**Work to complete**
All lines up to and including the one that contains "Small squares hold" are to be transcribed exactly, starting from the first line of the records.
··· Extracted material
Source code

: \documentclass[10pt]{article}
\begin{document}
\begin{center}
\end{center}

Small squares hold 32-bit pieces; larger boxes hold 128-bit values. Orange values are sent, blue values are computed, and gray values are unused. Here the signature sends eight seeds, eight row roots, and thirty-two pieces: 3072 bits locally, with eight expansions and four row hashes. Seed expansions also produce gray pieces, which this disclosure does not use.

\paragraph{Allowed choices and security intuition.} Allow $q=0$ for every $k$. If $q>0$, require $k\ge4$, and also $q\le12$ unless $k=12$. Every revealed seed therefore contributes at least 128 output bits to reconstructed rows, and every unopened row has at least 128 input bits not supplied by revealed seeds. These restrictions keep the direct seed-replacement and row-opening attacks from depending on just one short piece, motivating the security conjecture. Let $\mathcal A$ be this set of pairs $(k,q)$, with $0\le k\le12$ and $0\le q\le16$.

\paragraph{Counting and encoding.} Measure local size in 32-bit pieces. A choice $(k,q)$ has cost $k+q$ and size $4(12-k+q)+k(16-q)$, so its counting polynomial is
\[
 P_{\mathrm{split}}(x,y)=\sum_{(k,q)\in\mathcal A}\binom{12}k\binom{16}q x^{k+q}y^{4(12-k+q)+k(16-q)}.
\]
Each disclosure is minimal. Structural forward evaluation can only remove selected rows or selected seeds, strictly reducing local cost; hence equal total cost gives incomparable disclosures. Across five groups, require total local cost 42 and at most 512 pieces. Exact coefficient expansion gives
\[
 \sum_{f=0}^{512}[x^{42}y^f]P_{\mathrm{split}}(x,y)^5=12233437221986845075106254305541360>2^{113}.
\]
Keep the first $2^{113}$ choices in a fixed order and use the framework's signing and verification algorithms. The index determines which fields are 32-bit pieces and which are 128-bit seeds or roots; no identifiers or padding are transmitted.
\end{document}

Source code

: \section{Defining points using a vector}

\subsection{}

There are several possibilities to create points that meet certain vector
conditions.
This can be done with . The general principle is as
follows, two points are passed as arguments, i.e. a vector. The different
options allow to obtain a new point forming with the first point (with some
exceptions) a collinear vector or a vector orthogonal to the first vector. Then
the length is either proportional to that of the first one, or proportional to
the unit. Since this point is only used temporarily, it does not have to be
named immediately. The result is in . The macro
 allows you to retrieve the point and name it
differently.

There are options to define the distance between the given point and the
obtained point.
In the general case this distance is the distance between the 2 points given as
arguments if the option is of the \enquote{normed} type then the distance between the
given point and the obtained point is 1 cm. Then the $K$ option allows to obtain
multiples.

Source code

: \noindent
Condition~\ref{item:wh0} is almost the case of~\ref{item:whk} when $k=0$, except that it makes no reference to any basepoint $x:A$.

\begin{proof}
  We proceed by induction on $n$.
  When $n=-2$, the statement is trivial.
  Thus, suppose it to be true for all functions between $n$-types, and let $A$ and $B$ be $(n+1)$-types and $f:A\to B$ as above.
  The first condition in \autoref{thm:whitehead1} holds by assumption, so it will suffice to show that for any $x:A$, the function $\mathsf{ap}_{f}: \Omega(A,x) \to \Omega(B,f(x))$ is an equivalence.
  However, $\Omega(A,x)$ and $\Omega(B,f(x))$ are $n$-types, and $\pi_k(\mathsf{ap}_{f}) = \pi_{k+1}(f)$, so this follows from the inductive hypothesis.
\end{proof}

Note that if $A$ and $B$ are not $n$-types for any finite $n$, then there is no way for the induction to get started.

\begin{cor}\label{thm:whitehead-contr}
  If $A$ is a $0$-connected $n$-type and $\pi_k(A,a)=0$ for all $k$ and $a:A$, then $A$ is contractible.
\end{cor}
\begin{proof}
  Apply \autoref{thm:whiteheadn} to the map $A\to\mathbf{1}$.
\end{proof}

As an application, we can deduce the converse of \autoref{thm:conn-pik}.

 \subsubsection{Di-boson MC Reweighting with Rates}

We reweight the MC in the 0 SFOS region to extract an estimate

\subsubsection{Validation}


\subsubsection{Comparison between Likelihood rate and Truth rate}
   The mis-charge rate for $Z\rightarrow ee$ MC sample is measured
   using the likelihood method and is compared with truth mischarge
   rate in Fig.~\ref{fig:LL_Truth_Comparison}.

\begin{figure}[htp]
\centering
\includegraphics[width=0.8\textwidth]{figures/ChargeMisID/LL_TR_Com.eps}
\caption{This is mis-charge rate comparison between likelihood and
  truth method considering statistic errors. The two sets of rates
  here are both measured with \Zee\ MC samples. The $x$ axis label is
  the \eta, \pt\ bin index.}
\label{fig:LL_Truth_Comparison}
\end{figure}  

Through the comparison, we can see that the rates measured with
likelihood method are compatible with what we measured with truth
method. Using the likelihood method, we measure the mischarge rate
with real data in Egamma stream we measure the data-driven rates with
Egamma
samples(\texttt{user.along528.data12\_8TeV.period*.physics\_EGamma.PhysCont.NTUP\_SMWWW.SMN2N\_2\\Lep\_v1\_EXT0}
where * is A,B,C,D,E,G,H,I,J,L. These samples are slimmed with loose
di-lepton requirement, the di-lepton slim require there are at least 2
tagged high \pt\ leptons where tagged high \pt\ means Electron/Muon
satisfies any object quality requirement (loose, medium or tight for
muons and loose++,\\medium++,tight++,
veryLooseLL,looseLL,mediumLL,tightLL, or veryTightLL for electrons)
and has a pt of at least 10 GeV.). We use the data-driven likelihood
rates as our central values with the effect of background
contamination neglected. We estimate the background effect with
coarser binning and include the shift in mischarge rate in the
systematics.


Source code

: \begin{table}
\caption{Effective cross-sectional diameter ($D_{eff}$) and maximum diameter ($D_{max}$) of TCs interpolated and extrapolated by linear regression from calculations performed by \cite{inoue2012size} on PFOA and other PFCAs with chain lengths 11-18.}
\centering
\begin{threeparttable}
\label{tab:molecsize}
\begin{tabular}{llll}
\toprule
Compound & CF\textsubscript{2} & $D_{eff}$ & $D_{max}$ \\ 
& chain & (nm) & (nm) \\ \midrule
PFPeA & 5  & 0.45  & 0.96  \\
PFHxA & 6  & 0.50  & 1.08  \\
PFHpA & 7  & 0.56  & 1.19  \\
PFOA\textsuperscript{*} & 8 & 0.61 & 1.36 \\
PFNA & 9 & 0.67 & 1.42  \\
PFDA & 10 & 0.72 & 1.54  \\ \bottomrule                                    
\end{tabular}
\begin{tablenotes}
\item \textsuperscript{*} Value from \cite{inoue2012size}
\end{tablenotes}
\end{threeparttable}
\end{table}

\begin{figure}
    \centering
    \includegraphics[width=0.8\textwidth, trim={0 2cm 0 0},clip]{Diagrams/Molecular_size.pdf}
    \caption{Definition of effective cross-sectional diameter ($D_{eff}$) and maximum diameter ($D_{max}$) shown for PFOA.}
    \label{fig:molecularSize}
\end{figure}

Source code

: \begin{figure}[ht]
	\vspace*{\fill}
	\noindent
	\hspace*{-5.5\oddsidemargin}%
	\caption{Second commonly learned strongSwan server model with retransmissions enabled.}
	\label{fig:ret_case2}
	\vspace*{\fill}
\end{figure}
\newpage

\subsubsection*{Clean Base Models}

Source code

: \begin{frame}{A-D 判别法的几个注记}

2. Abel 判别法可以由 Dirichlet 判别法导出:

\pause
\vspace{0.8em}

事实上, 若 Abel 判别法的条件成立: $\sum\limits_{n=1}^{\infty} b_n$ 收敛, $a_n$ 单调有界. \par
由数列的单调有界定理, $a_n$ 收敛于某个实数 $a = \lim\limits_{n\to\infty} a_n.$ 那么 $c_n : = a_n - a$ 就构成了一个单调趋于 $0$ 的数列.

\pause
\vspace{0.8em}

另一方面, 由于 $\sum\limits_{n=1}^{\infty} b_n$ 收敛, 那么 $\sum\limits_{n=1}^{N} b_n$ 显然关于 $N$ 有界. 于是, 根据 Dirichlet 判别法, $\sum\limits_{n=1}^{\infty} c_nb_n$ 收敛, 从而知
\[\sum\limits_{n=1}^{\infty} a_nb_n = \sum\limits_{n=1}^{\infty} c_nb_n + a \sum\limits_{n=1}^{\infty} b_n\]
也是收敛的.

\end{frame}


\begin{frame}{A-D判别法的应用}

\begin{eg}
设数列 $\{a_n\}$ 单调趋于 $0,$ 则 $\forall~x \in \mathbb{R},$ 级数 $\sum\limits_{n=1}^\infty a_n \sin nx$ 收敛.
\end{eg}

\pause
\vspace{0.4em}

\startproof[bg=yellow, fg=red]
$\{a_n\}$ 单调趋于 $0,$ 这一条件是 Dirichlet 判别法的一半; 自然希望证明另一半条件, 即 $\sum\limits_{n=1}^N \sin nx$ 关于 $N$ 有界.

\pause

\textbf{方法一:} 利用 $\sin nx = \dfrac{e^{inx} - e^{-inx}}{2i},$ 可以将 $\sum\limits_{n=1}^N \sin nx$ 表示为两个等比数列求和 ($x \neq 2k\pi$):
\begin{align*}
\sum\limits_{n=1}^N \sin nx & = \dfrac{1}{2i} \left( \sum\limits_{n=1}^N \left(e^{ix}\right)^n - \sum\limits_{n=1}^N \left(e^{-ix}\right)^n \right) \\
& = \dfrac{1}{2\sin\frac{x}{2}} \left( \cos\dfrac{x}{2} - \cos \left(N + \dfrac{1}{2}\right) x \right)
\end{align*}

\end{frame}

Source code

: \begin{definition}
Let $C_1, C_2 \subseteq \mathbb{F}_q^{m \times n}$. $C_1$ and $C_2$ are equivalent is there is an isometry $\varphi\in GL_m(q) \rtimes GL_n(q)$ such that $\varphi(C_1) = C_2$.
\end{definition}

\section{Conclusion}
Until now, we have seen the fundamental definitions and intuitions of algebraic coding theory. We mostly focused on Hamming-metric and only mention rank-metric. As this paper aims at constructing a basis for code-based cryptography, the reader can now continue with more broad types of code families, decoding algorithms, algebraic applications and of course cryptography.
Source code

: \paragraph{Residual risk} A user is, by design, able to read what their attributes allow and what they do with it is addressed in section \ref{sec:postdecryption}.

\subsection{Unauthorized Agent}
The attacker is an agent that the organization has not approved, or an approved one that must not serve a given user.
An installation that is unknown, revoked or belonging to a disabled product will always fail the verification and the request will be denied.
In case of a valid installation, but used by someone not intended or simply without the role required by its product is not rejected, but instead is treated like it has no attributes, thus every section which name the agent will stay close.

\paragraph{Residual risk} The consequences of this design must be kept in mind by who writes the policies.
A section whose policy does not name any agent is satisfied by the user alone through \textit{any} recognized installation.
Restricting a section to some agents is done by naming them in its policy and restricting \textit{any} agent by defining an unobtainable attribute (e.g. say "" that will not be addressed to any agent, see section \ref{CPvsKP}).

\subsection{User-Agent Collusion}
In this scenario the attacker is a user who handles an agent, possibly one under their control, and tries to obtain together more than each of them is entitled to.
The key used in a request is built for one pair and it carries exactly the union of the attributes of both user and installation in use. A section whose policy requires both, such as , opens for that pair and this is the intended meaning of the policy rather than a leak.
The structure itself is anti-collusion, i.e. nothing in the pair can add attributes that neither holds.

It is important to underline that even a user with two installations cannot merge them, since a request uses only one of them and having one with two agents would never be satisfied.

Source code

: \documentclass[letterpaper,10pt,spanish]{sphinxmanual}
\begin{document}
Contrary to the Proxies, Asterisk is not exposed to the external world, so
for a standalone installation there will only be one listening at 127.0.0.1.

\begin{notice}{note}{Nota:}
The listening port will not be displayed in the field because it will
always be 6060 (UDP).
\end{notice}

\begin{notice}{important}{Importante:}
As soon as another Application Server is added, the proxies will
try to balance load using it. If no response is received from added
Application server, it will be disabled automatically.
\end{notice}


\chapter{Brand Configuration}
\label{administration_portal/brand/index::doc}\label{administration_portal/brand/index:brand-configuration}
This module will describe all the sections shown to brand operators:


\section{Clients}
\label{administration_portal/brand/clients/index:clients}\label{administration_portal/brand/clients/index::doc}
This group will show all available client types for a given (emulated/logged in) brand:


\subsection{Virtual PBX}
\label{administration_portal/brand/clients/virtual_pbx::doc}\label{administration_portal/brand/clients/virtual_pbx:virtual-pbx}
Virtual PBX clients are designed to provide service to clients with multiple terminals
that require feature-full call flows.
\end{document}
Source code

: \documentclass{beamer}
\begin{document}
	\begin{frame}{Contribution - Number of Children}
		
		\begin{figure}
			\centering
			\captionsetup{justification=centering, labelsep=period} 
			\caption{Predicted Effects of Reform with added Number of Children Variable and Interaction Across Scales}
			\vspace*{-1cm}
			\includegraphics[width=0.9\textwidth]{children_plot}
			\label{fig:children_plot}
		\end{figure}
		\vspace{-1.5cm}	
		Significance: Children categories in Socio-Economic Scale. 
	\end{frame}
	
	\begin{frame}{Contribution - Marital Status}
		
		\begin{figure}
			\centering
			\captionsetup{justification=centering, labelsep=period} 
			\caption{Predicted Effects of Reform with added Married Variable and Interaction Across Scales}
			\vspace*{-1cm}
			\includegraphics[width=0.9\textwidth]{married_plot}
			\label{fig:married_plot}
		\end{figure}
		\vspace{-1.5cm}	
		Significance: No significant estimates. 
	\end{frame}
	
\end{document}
······
**Written solution**
Source code

: \documentclass[10pt]{article}
\begin{document}
\begin{center}
\end{center}

Small squares hold 32-bit pieces; larger boxes hold 128-bit values. Orange values are sent, blue values are computed, and gray values are unused. Here the signature sends eight seeds, eight row roots, and thirty-two pieces: 3072 bits locally, with eight expansions and four row hashes. Seed expansions also produce gray pieces, which this disclosure does not use.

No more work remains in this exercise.